As we head towards the federal election, the term ‘housing shortage’ will be trotted out again and again by politicians. Their rhetoric will rely on the deeply ingrained received wisdom that Australia has a ‘housing shortage’, and no politician will want to do the hard work of differentiating between a genuine shortage in housing stock (which we don’t have) and a shortage of ‘affordable housing’ which we do have.
And why won’t they acknowledge this distinction? Simply, because admitting that it is only the prices of houses that are dysfunctional, and not simply the supply, would be too much even for their loyal voters.
Once groupthink has infected politicians and media commentators, reason goes out the door. That’s why I find it infuriating to hear constant reference to Australia’s soaring prices being simply a product of a ‘supply and demand’ imbalance.
The supply-demand argument is easy to sell. The reasoning goes that there are too few houses being built, and the housing market is just like any ordinary commodity market, so the price rises.
This pricing model is superficially appealing at the level of everyday consumer items – corkflakes, for instance (though even here it’s a flawed logic, as I explain in these two   rather technical papers). But the model breaks down completely in asset markets. If the price of corkflakes rises due to supply constraints, consumers switch to complementary goods. They don’t rush to the supermarket to buy more cornflakes at the higher price.
But in asset markets, consumer behaviour is turned on its head. Instead of being more reluctant to buy an asset that is rising in price, buyers reason that they’d better get in quick and buy while the asset is still within their reach. So higher prices actually stimulate demand, and this behavior often reaches a fever pitch a short time before an asset bubble deflates.

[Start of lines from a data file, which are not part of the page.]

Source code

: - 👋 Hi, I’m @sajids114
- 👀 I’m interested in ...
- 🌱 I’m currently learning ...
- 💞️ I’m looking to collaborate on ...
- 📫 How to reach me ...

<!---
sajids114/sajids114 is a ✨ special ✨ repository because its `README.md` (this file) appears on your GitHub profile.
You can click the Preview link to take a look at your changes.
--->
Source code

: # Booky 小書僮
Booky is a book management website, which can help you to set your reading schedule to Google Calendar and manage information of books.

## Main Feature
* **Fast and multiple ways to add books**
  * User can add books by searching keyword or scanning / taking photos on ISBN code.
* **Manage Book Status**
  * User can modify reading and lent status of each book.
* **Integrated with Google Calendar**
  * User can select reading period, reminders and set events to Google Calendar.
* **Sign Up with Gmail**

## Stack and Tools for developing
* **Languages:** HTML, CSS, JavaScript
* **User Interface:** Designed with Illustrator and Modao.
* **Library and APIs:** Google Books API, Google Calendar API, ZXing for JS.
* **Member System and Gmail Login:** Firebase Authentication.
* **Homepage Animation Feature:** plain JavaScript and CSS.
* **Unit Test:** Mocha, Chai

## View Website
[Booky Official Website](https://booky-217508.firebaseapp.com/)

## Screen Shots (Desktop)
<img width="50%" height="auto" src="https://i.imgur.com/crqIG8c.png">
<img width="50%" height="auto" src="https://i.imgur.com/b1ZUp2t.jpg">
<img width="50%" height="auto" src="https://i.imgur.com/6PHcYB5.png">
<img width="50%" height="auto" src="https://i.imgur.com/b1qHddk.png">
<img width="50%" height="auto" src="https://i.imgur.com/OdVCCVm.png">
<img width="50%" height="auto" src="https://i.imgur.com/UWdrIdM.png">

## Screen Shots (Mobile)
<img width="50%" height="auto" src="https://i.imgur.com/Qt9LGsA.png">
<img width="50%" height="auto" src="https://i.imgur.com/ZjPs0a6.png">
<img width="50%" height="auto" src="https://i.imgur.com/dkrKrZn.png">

In other words, prices have a perverse impact upon asset markets, and it is simplistic to interpret how asset prices behave simply on the basis of “supply and demand” analysis.

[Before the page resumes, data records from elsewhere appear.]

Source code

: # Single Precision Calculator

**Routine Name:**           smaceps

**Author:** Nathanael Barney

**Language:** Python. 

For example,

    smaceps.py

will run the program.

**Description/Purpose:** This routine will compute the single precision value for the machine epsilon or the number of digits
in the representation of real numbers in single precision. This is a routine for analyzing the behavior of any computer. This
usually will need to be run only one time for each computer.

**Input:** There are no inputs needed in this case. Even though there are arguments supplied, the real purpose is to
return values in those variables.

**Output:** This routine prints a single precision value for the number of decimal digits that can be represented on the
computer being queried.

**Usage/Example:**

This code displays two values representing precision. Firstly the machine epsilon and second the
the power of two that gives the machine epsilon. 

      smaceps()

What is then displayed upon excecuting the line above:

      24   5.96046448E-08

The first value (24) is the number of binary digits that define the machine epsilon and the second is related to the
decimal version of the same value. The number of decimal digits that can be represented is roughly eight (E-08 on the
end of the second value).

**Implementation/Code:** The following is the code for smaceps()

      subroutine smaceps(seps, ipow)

It’s also rather hard to sustain the “supply and demand” argument on the basis of the data alone—because it if were true, house prices should have been falling (relative to the price of other goods) for most of the last thirty years.
Firstly it’s obvious that real house prices have been rising in real terms. The next chart deflates the ABS’s index for established houses (ABS 641601 and 641603) by the CPI. Houses are now two and a half times as expensive—relative to other goods—as they were in 1986.
And yet for most of that period, we’ve been building accommodation at a faster rate than population has been growing—so on “supply and demand” logic, house prices should have been falling for all but the last couple of years.
Have a look at the chart below. The average number of people living in each dwelling in Australia in the year 2007 was around 2.6 (the black line)—and it was higher in earlier years. To keep the ratio of people to dwellings constant, we would need to build a new dwelling for every 2.6 new people. In fact, on average between 1986 and 2009, we’ve been building a new dwelling for every 1.8 new Australian residents. Only in the last couple of years—after the GFC hit—has population grown more rapidly than we’ve added accommodation.
This is where neo-classical economists’ ‘supply-demand’ arguments fail the common-sense test. If we’ve consistently built more new dwellings than required by the number of new people in Australia, and if “supply and demand” explained everything, then real prices should have been falling for all but the last couple of years (in the past two years a new dwelling has been built for approximately every 3 new people – see chart).
News last week that Sydney has just recorded a six-year high in building approvals (http://www.smh.com.au/business/property/big-surge-in-number-of-new-homes-approved-20100505-uas8.html) will be welcomed by politicians and commentators wanting to argue that the ‘shortage’ is being addressed.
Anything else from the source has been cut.